The models who work with the designers throughout the season are also in the competition. Each week, as the number of designers dwindle, the number of models are also reduced, with one model remaining at the end. Models are randomly pre-assigned to a designer during the first challenge, and from the second challenge onwards, the designers will have an opportunity to pick the model they wish to work with. This usually happens during the start of every episode save for the first, with the winner of the previous challenge receiving first pick, and the other designers picking models in order through host Hinze's random draw of large red shirt buttons with their names stored in a black velvet bag. Though, there are times when only the winning designer will be given the choice to pick with the following choices: either keep his or her previous model, take the losing designer's model from the last challenge, or switch models with another competing designer. Included in the prize package for the winning model is coverage in Madison magazine, featuring the winning designer's twelve-piece collection as part of her prize. However, certain challenges may not require the models at all.

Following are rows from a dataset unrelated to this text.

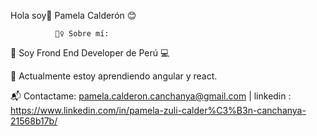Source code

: Hola soy👋 Pamela Calderón 😊
   
              🙋‍♀️ Sobre mí:

 👩 Soy Frond End Developer de Perú 💻
 
 🌱 Actualmente estoy aprendiendo angular y react.
 
 📬 Contactame: pamela.calderon.canchanya@gmail.com | linkedin : https://www.linkedin.com/in/pamela-zuli-calder%C3%B3n-canchanya-21568b17b/
 
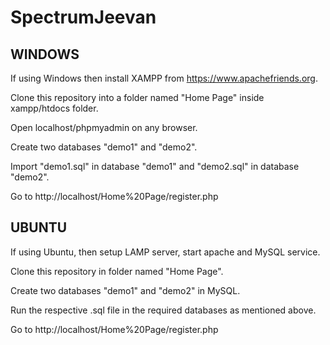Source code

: # SpectrumJeevan

## WINDOWS

If using Windows then install XAMPP from https://www.apachefriends.org.

Clone this repository into a folder named "Home Page" inside xampp/htdocs folder.

Open localhost/phpmyadmin on any browser.

Create two databases "demo1" and "demo2".

Import "demo1.sql" in database "demo1" and "demo2.sql" in database "demo2".

Go to http://localhost/Home%20Page/register.php 



## UBUNTU

If using Ubuntu, then setup LAMP server, start apache and MySQL service.

Clone this repository in folder named "Home Page".

Create two databases "demo1" and "demo2" in MySQL.

Run the respective .sql file in the required databases as mentioned above.

Go to http://localhost/Home%20Page/register.php 


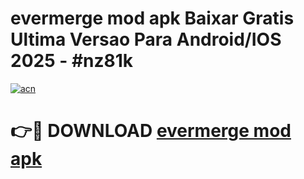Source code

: # evermerge mod apk Baixar Gratis Ultima Versao Para Android/IOS 2025 - #nz81k

[![acn](https://github.com/user-attachments/assets/0f9c940e-d8b0-45ae-aac7-cd30a18b3e1c)](https://app.mediaupload.pro?title=evermerge_mod_apk&ref=02M)

# 👉🔴 DOWNLOAD [evermerge mod apk](https://app.mediaupload.pro?title=evermerge_mod_apk&ref=02M)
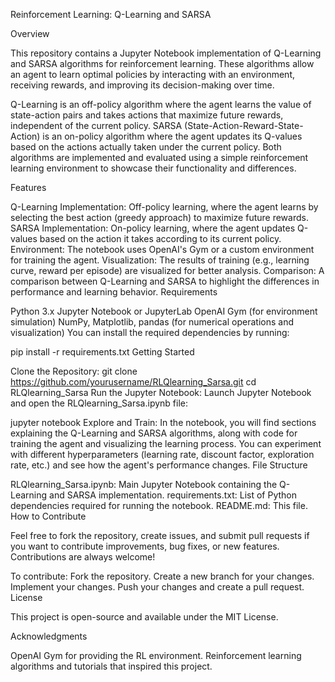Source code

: Reinforcement Learning: Q-Learning and SARSA

Overview

This repository contains a Jupyter Notebook implementation of Q-Learning and SARSA algorithms for reinforcement learning. These algorithms allow an agent to learn optimal policies by interacting with an environment, receiving rewards, and improving its decision-making over time.

Q-Learning is an off-policy algorithm where the agent learns the value of state-action pairs and takes actions that maximize future rewards, independent of the current policy.
SARSA (State-Action-Reward-State-Action) is an on-policy algorithm where the agent updates its Q-values based on the actions actually taken under the current policy.
Both algorithms are implemented and evaluated using a simple reinforcement learning environment to showcase their functionality and differences.

Features

Q-Learning Implementation: Off-policy learning, where the agent learns by selecting the best action (greedy approach) to maximize future rewards.
SARSA Implementation: On-policy learning, where the agent updates Q-values based on the action it takes according to its current policy.
Environment: The notebook uses OpenAI's Gym or a custom environment for training the agent.
Visualization: The results of training (e.g., learning curve, reward per episode) are visualized for better analysis.
Comparison: A comparison between Q-Learning and SARSA to highlight the differences in performance and learning behavior.
Requirements

Python 3.x
Jupyter Notebook or JupyterLab
OpenAI Gym (for environment simulation)
NumPy, Matplotlib, pandas (for numerical operations and visualization)
You can install the required dependencies by running:

pip install -r requirements.txt
Getting Started

Clone the Repository:
git clone https://github.com/yourusername/RLQlearning_Sarsa.git
cd RLQlearning_Sarsa
Run the Jupyter Notebook:
Launch Jupyter Notebook and open the RLQlearning_Sarsa.ipynb file:

jupyter notebook
Explore and Train:
In the notebook, you will find sections explaining the Q-Learning and SARSA algorithms, along with code for training the agent and visualizing the learning process. You can experiment with different hyperparameters (learning rate, discount factor, exploration rate, etc.) and see how the agent's performance changes.
File Structure

RLQlearning_Sarsa.ipynb: Main Jupyter Notebook containing the Q-Learning and SARSA implementation.
requirements.txt: List of Python dependencies required for running the notebook.
README.md: This file.
How to Contribute

Feel free to fork the repository, create issues, and submit pull requests if you want to contribute improvements, bug fixes, or new features. Contributions are always welcome!

To contribute:
Fork the repository.
Create a new branch for your changes.
Implement your changes.
Push your changes and create a pull request.
License

This project is open-source and available under the MIT License.

Acknowledgments

OpenAI Gym for providing the RL environment.
Reinforcement learning algorithms and tutorials that inspired this project.

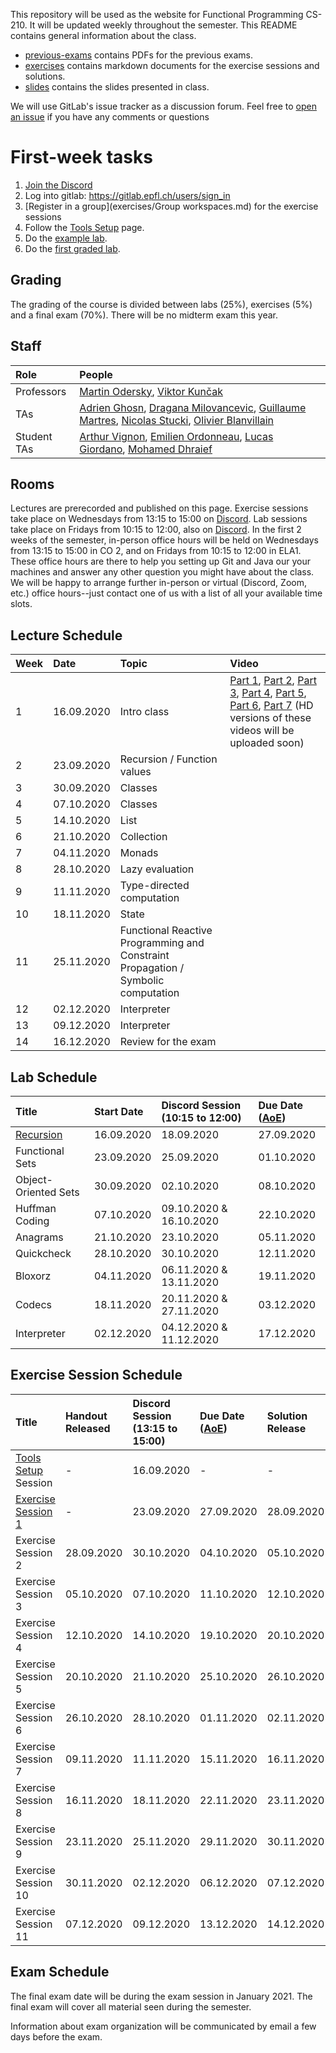 This repository will be used as the website for Functional Programming CS-210. It will be updated weekly throughout the semester. This README contains general information about the class.

- [previous-exams](previous-exams) contains PDFs for the previous exams.
- [exercises](exercises) contains markdown documents for the exercise sessions and solutions.
- [slides](slides) contains the slides presented in class.

We will use GitLab's issue tracker as a discussion forum. Feel free to [open an issue](https://gitlab.epfl.ch/lamp/cs210/issues/new) if you have any comments or questions

# First-week tasks

1. [Join the Discord](https://discord.gg/8ud6UpE)
2. Log into gitlab: https://gitlab.epfl.ch/users/sign_in
3. [Register in a group](exercises/Group workspaces.md) for the exercise sessions
4. Follow the [Tools Setup](labs/tools-setup.md) page.
5. Do the [example lab](labs/example-lab.md).
6. Do the [first graded lab](labs/lab-1.md).

## Grading

The grading of the course is divided between labs (25%), exercises (5%) and a final exam (70%). There will be no midterm exam this year.

## Staff

| Role        | People |
| :---        | :--- |
| Professors  | [Martin Odersky](https://people.epfl.ch/martin.odersky), [Viktor Kunčak](https://people.epfl.ch/viktor.kuncak) |
| TAs         | [Adrien Ghosn](https://people.epfl.ch/adrien.ghosn), [Dragana Milovancevic](https://people.epfl.ch/dragana.milovancevic), [Guillaume Martres](https://people.epfl.ch/guillaume.martres), [Nicolas Stucki](https://people.epfl.ch/nicolas.stucki), [Olivier Blanvillain](https://people.epfl.ch/olivier.blanvillain) |
| Student TAs | [Arthur Vignon](https://people.epfl.ch/arthur.vignon), [Emilien Ordonneau](https://people.epfl.ch/emilien.ordonneau), [Lucas Giordano](https://people.epfl.ch/lucas.giordano), [Mohamed Dhraief](https://people.epfl.ch/mohamed.dhraief) |

## Rooms

Lectures are prerecorded and published on this page.
Exercise sessions take place on Wednesdays from 13:15 to 15:00 on [Discord](https://discord.gg/8ud6UpE).
Lab sessions take place on Fridays from 10:15 to 12:00, also on [Discord](https://discord.gg/8ud6UpE).
In the first 2 weeks of the semester, in-person office hours will be held on Wednesdays from 13:15 to 15:00 in CO 2, and on Fridays from 10:15 to 12:00 in ELA1.
These office hours are there to help you setting up Git and Java our your machines and answer any other question you might have about the class. We will be happy to arrange further in-person or virtual (Discord, Zoom, etc.) office hours--just contact one of us with a list of all your available time slots.

## Lecture Schedule

<!-- date -d "30/09/2019 364 days" +"%d.%m.%Y" -->

| Week | Date        | Topic                       | Video              |
| :--  | :--         | :--                         | :--                |
| 1    | 16.09.2020  | Intro class                 | [Part 1][Video 1.1.1], [Part 2][Video 1.1.2], [Part 3][Video 1.1.3], [Part 4][Video 1.1.4], [Part 5][Video 1.1.5], [Part 6][Video 1.1.6], [Part 7][Video 1.1.7]  (HD versions of these videos will be uploaded soon) |
| 2    | 23.09.2020  | Recursion / Function values |                    |
| 3    | 30.09.2020  | Classes                     |                    |
| 4    | 07.10.2020  | Classes                     |                    |
| 5    | 14.10.2020  | List                        |                    |
| 6    | 21.10.2020  | Collection                  |                    |
| 7    | 04.11.2020  | Monads                      |                    |
| 8    | 28.10.2020  | Lazy evaluation             |                    |
| 9    | 11.11.2020  | Type-directed computation   |                    |
| 10   | 18.11.2020  | State                       |                    |
| 11   | 25.11.2020  | Functional Reactive Programming and Constraint Propagation / Symbolic computation |                    |
| 12   | 02.12.2020  | Interpreter                 |                    |
| 13   | 09.12.2020  | Interpreter                 |                    |
| 14   | 16.12.2020  | Review for the exam         |                    |

## Lab Schedule

| Title                             | Start Date | Discord Session (10:15 to 12:00) | Due Date ([AoE](https://en.wikipedia.org/wiki/Anywhere_on_Earth)) |
| :--                               | :--        | :--                     | :--        |
| [Recursion](labs/lab-1.md)        | 16.09.2020 | 18.09.2020              | 27.09.2020 |
| Functional Sets                   | 23.09.2020 | 25.09.2020              | 01.10.2020 |
| Object-Oriented Sets              | 30.09.2020 | 02.10.2020              | 08.10.2020 |
| Huffman Coding                    | 07.10.2020 | 09.10.2020 & 16.10.2020 | 22.10.2020 |
| Anagrams                          | 21.10.2020 | 23.10.2020              | 05.11.2020 |
| Quickcheck                        | 28.10.2020 | 30.10.2020              | 12.11.2020 |
| Bloxorz                           | 04.11.2020 | 06.11.2020 & 13.11.2020 | 19.11.2020 |
| Codecs                            | 18.11.2020 | 20.11.2020 & 27.11.2020 | 03.12.2020 |
| Interpreter                       | 02.12.2020 | 04.12.2020 & 11.12.2020 | 17.12.2020 |

## Exercise Session Schedule

| Title                                          | Handout Released | Discord Session (13:15 to 15:00) | Due Date ([AoE](https://en.wikipedia.org/wiki/Anywhere_on_Earth)) | Solution Release |
| :--                                            | :--              | :--             | :--              | :--              |
| [Tools Setup](labs/tools-setup.md) Session     | -                | 16.09.2020      | -                | -                |
| [Exercise Session 1](exercises/exercise-1.md)  | -                | 23.09.2020      | 27.09.2020       | 28.09.2020       |
| Exercise Session 2                             | 28.09.2020       | 30.10.2020      | 04.10.2020       | 05.10.2020       |
| Exercise Session 3                             | 05.10.2020       | 07.10.2020      | 11.10.2020       | 12.10.2020       |
| Exercise Session 4                             | 12.10.2020       | 14.10.2020      | 19.10.2020       | 20.10.2020       |
| Exercise Session 5                             | 20.10.2020       | 21.10.2020      | 25.10.2020       | 26.10.2020       |
| Exercise Session 6                             | 26.10.2020       | 28.10.2020      | 01.11.2020       | 02.11.2020       |
| Exercise Session 7                             | 09.11.2020       | 11.11.2020      | 15.11.2020       | 16.11.2020       |
| Exercise Session 8                             | 16.11.2020       | 18.11.2020      | 22.11.2020       | 23.11.2020       |
| Exercise Session 9                             | 23.11.2020       | 25.11.2020      | 29.11.2020       | 30.11.2020       |
| Exercise Session 10                            | 30.11.2020       | 02.12.2020      | 06.12.2020       | 07.12.2020       |
| Exercise Session 11                            | 07.12.2020       | 09.12.2020      | 13.12.2020       | 14.12.2020       |


## Exam Schedule

The final exam date will be during the exam session in January 2021. The final exam will cover all material seen during the semester.

Information about exam organization will be communicated by email a few days before the exam.


[Video 1.1.1]: https://drive.google.com/file/d/1Gtz9IDWZ7aObqtsgFk7QcMkci4bKD74v/view?usp=sharing
[Video 1.1.2]: https://drive.google.com/file/d/1nXKcpOkXTuRtuSJcf6_E1_MSbkaaPPpm/view?usp=sharing
[Video 1.1.3]: https://drive.google.com/file/d/1ePJ_h7XwEcK899OWoer6Vpi4k2VQWUv4/view?usp=sharing
[Video 1.1.4]: https://drive.google.com/file/d/1Ud0eI2GvTMlfNBLo60ADlv6KrZygD7UX/view?usp=sharing
[Video 1.1.5]: https://drive.google.com/file/d/1tEU_dGRRVEHJH3magWhDSKEsW4ADOBw1/view?usp=sharing
[Video 1.1.6]: https://drive.google.com/file/d/1ARKcSilynOTBssFEvQ-MFc7RgKtVfqha/view?usp=sharing
[Video 1.1.7]: https://drive.google.com/file/d/1jbHxp5go47XBxolfGQjD7zs9fb-1sKky/view?usp=sharing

Joining Hinze in judging duties were Jayson Brunsdon, fashion buyer Sarah Gale, and one or two guest judges - typically fashion designers, supermodels, celebrities or professionals from an industry related to the challenge given. Henry Roth acted as mentor to the designers and did not participate in the judging. Instead, he gave the details of the challenge at hand, accompanied the designers during their fabric shopping at Rathdowne or on field trips related to a particular challenge, visited the designers midway through each challenge to comment and suggest improvements for each design, and enforced the time limit before each runway show.

==Season synopses==

| Season | Premiere date | Finale date | No. of Designers | Winner | Runner(s)-up | Designer Prizes |
|---|---|---|---|---|---|---|
| 1 | 7 July 2008 | 15 September 2008 | 12 | Juli Grbac | Leigh Buchanan | A Fiat 500; $100,000 to create their own fashion line at Melbourne Fashion Week; An editorial feature in Elle magazine; A spread in Madison magazine; |
| 2 | 8 July 2009 | 16 September 2009 | 12 | Anthony Capon | William Lazootin | A Holden Cruze; $100,000 to create their own fashion line at Rosemount Fashion Week; An editorial feature in Elle magazine; A spread in Madison magazine; |
| 3 | 4 July 2011 | 6 September 2011 | 12 | Dylan Cooper | Craig Braybrook | A Suzuki Swift GLX; An opportunity to create their own fashion line at Australian Fashion Week 2012/13; Hairstyling & product for their sow valued at $10,000; 7 Day trip to NYC and Miami; $50,000 of cash a product from Rathdowne Fabrics & Birch Haberdashery; A spread in Madison magazine; |
| 4 | 8 October 2012 | 17 December 2012 | 12 | Christina Exie | Leah DaGloria, Tristan Melle, Jamie Ashkar | A Kia Rio; An opportunity to create their own fashion line at Mercedes Benz Fashion Week Australia SS 2013/14; Tresemme style team and product for their show valued at $10,000; $50,000 of cash a product from Rathdowne Fabrics & Birch Haberdashery; A spread in Madison magazine; |

- In Season 4, all 4 finalists were present when the winner was announced, there was nobody eliminated before this, leaving three to be Runners-up.